Shyam Ponappa August 1, 2013
The deferral of India's preferential market access (PMA) policy for locally manufactured high-tech products indicates some lack of clarity and/or confusion in the government. There are compelling reasons for supporting domestic manufacturing capacity in India, and high-tech products deserve high priority. Examining the elements of the proposition for developing our high-tech manufacturing and the state of its capacity may help clarify where and how policies should be heading. If domestic electronics production does not increase significantly, India's electronics requirements will be choked by high imports in excess of even oil imports.
The Bogey of Protectionism
The aim of the PMA policy is to give technically qualified domestic manufacturers access to otherwise closed domestic markets. It only provides an opening, and does not provide any protection or price preference. The notification states explicitly that technically qualified domestic manufacturers are eligible only if they match the lowest bid; if there are no qualified local manufacturers, or if qualified vendors don't match the lowest bid, entire orders may be awarded to the lowest-priced vendor/s (from abroad). Perhaps there is some confusion arising from the nomenclature, as "PMA" usually refers to international vendor access to domestic markets. The notion that the PMA is protectionist and shields domestic suppliers from competition is incorrect.
Deferring PMA to Assess Domestic Capabilities
The government's deferral of the PMA pending assessment of domestic manufacturing capabilities appears unreasonable, as there are already qualified manufacturers in India, several of them transnationals, producing high-tech products for global markets. The top 10 global fabless design companies and the top 25 semiconductor companies operate in India. In 2010, revenues were estimated at $7.5 billion, and in 2012, over $10 billion. India is reportedly among the top countries for fabless design skills, and has the critical ingredients for the growth of fabless companies as start-ups slow in the West: design service companies, design engineering expertise and innovation, returning entrepreneurs, and educational facilities. What they need for scale is local market access, equity funding, good logistics, and effective infrastructure. These are the areas where the government can facilitate matters. Deferring access to local companies at a time of rapid growth in networks will entrench foreign products, providing them with an undue advantage against local producers. Instead, we should be capitalising on our domestic strengths.

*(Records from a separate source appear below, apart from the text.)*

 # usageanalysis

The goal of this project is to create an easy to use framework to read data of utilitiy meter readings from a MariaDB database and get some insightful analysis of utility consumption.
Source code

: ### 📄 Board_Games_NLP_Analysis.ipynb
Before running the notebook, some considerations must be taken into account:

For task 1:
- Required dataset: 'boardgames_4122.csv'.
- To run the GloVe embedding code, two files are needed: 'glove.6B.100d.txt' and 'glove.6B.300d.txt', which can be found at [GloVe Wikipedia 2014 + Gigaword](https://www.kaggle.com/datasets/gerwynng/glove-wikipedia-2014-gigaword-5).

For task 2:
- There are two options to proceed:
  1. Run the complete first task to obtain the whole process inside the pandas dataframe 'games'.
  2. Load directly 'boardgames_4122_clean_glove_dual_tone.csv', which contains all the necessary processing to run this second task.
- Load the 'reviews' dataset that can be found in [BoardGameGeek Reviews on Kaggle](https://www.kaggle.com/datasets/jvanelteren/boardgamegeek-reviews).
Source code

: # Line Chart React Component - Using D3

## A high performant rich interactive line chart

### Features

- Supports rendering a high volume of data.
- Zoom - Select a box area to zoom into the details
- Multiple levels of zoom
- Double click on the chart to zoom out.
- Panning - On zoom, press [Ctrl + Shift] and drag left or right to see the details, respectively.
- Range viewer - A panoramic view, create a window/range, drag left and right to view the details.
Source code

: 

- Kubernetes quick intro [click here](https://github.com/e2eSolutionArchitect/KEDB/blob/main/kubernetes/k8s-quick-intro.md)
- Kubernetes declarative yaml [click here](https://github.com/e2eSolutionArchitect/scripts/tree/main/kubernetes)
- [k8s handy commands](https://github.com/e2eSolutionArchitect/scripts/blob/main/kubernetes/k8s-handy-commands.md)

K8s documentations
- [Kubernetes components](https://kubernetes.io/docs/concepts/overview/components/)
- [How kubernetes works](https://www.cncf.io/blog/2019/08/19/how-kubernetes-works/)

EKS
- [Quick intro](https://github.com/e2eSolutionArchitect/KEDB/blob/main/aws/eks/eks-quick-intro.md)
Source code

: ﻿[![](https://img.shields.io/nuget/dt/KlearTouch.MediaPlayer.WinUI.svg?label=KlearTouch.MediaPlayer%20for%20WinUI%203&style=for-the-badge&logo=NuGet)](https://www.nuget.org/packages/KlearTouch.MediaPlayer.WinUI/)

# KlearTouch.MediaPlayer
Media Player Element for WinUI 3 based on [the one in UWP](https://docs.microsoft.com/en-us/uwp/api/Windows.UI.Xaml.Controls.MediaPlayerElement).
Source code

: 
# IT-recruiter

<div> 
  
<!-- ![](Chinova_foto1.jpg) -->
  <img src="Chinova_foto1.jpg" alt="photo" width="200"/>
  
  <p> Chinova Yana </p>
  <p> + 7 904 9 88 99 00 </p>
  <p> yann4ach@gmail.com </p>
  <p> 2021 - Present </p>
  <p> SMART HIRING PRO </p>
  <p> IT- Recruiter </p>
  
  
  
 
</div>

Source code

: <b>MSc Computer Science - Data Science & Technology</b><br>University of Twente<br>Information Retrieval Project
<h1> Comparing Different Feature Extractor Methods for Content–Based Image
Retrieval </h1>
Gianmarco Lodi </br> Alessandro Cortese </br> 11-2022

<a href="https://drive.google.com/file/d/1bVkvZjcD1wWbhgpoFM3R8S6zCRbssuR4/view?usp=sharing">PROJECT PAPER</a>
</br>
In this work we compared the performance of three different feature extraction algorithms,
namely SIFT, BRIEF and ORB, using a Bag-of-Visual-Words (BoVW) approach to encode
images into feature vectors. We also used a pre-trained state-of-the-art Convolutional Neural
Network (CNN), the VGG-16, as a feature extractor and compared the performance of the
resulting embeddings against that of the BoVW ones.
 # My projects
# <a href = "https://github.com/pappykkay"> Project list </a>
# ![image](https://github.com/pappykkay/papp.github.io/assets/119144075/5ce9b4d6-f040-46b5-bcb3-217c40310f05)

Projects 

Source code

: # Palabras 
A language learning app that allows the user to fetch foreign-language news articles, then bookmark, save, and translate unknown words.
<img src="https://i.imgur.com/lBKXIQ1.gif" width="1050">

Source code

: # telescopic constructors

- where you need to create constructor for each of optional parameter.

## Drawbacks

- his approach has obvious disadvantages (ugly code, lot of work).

Closed Circle of Buyers & Sellers
In high-technology procurement, large international vendors, of whom there are relatively few, form long-term relationships with the relatively few large buyers in oligopolistic markets in telecommunications or electricity. This holds whether the buyers are government entities, state-owned enterprises, or private sector companies. Often, the international vendors have strong home government support. This is why domestic manufacturers need mandatory access to break into a closed circle. There is no ambiguity in this, nor is it protectionist, and there are no price preferences - in contrast to the 15 per cent allowed by the World Bank, or 10 per cent for minority-owned businesses in the United States.
Markets & Demand
Of the many reasons for developing electronics manufacturing capabilities in India, a compelling one is our level of demand for electronics. A task force comprising government and industry participants estimated in 2009 that demand in 2009-10 was around $45 billion, going up to $70 billion in 2012, and projected at $400 billion by 2020 (see chart), with government's share being 40 per cent.